Monseñor Martínez, ¿cuáles son las figuras más significativas que han marcado su formación humana?
En primer lugar, mi madre, que era una mujer de fe, muy sencilla, que no había ido a la escuela, pero para la que la fe era como el aire que respiraba, tan natural y tan presente en todo en la vida cotidiana. Y esto marca la vida de un niño, comunicándole una familiaridad con Dios y una confianza segura en Él como en una presencia que acompaña siempre la vida.
Después, recuerdo con vivacidad las dos maestras que me educaron en la escuela laica en la que estudié hasta mi entrada en el Seminario a los 11 años. En ellas también la fe generaba una dedicación y un interés sólo posibles en Cristo. Me prepararon para recibir mi primera comunión.
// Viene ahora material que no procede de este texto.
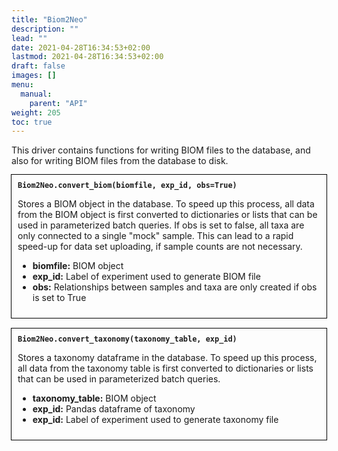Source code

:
 ```yaml
---
title: "Biom2Neo"
description: ""
lead: ""
date: 2021-04-28T16:34:53+02:00
lastmod: 2021-04-28T16:34:53+02:00
draft: false
images: []
menu: 
  manual:
    parent: "API"
weight: 205
toc: true
---
```


This driver contains functions for writing BIOM files to the database,
and also for writing BIOM files from the database to disk.
 
<div style="outline:0.01em solid black; padding:10px;">
<b><code>Biom2Neo.convert_biom(biomfile, exp_id, obs=True)</code></b><br>

Stores a BIOM object in the database.
To speed up this process, all data from the BIOM object is first converted to dictionaries or lists that can be used in parameterized batch queries.
If obs is set to false, all taxa are only connected to a single "mock" sample.
This can lead to a rapid speed-up for data set uploading, if sample counts are not necessary.

<ul>
  <li><b>biomfile:</b> BIOM object</li>
  <li><b>exp_id:</b> Label of experiment used to generate BIOM file</li>
  <li><b>obs:</b> Relationships between samples and taxa are only created if obs is set to True</li>
</ul>
</div>
<br>

<div style="outline:0.01em solid black; padding:10px;">
<b><code>Biom2Neo.convert_taxonomy(taxonomy_table, exp_id)</code></b><br>

Stores a taxonomy dataframe in the database.
To speed up this process, all data from the taxonomy table is first converted to dictionaries or lists that can be used in parameterized batch queries.
    

<ul>
  <li><b>taxonomy_table:</b> BIOM object</li>
  <li><b>exp_id:</b> Pandas dataframe of taxonomy</li>
  <li><b>exp_id:</b> Label of experiment used to generate taxonomy file</li>
</ul>
</div>
<br>
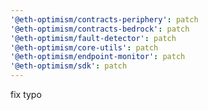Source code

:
```yaml
---
'@eth-optimism/contracts-periphery': patch
'@eth-optimism/contracts-bedrock': patch
'@eth-optimism/fault-detector': patch
'@eth-optimism/core-utils': patch
'@eth-optimism/endpoint-monitor': patch
'@eth-optimism/sdk': patch
---
```


fix typo
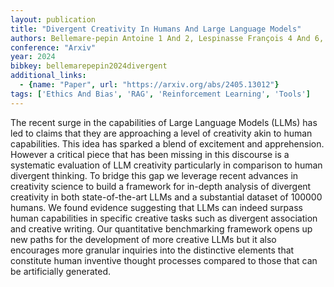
 ```yaml
---
layout: publication
title: "Divergent Creativity In Humans And Large Language Models"
authors: Bellemare-pepin Antoine 1 And 2, Lespinasse François 4 And 6, Thölke Philipp 4 And 6, Harel Yann 4 And 6, Mathewson Kory 4 And 6, Olson Jay A. 4 And 6, Bengio Yoshua 4 And 6, Jerbi Karim 1, 4 And 7
conference: "Arxiv"
year: 2024
bibkey: bellemarepepin2024divergent
additional_links:
  - {name: "Paper", url: "https://arxiv.org/abs/2405.13012"}
tags: ['Ethics And Bias', 'RAG', 'Reinforcement Learning', 'Tools']
---
```

The recent surge in the capabilities of Large Language Models (LLMs) has led to claims that they are approaching a level of creativity akin to human capabilities. This idea has sparked a blend of excitement and apprehension. However a critical piece that has been missing in this discourse is a systematic evaluation of LLM creativity particularly in comparison to human divergent thinking. To bridge this gap we leverage recent advances in creativity science to build a framework for in-depth analysis of divergent creativity in both state-of-the-art LLMs and a substantial dataset of 100000 humans. We found evidence suggesting that LLMs can indeed surpass human capabilities in specific creative tasks such as divergent association and creative writing. Our quantitative benchmarking framework opens up new paths for the development of more creative LLMs but it also encourages more granular inquiries into the distinctive elements that constitute human inventive thought processes compared to those that can be artificially generated.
Durante muchos años no volví a saber más de ellas; pero con motivo de la ordenación episcopal, las busqué por todo Madrid, y estuvieron presentes en la celebración junto a mi familia.
En el Seminario tuve dos grandes maestros. El primero, Franciscoo Golfín; era el director espiritual y se convirtió en el punto de referencia para todo el grupo de sacerdotes de Madrid que más tarde confluyeron en la experiencia de Comunión y Liberación. Su persona supuso para mí el descubrimiento de que la Redención y la vida de la Iglesia tienen la forma humana de una amistad. Además, través de él, tuve la experiencia de que la Presencia de Cristo, contrariamente a lo que producen las formas y las reglas, hace crecer la libertad. Fue una relación decisiva, porque en una adolescencia bastante agitada y llena de intereses -que no encajaban fácilmente con la vida del Seminario de aquel tiempo-, aquel hombre supo hacer de la libertad un criterio de discernimiento.
Otro maestro fue mi profesor de Sagrada Escritura, Mariano Herranz. Tenía una inmensa pasión por la persona de Jesucristo, por su acontecimiento histórico y por la dignidad cultural de la predicación de los Evangelios, y ha dado su vida para formar nuevos discípulos. En aquellos tormentosos años sesenta, entre tantos maestros de la sospecha, fue el único que hizo crecer en nosotros la certeza de la fe. Estas personas nos acompañaron, a mis amigos y a mí, con una fidelidad admirable. Cuando me fui a Estados Unidos a estudiar, durante siete años, cada 15 días recibía una carta de Don Mariano, con una fidelidad precisa como un reloj.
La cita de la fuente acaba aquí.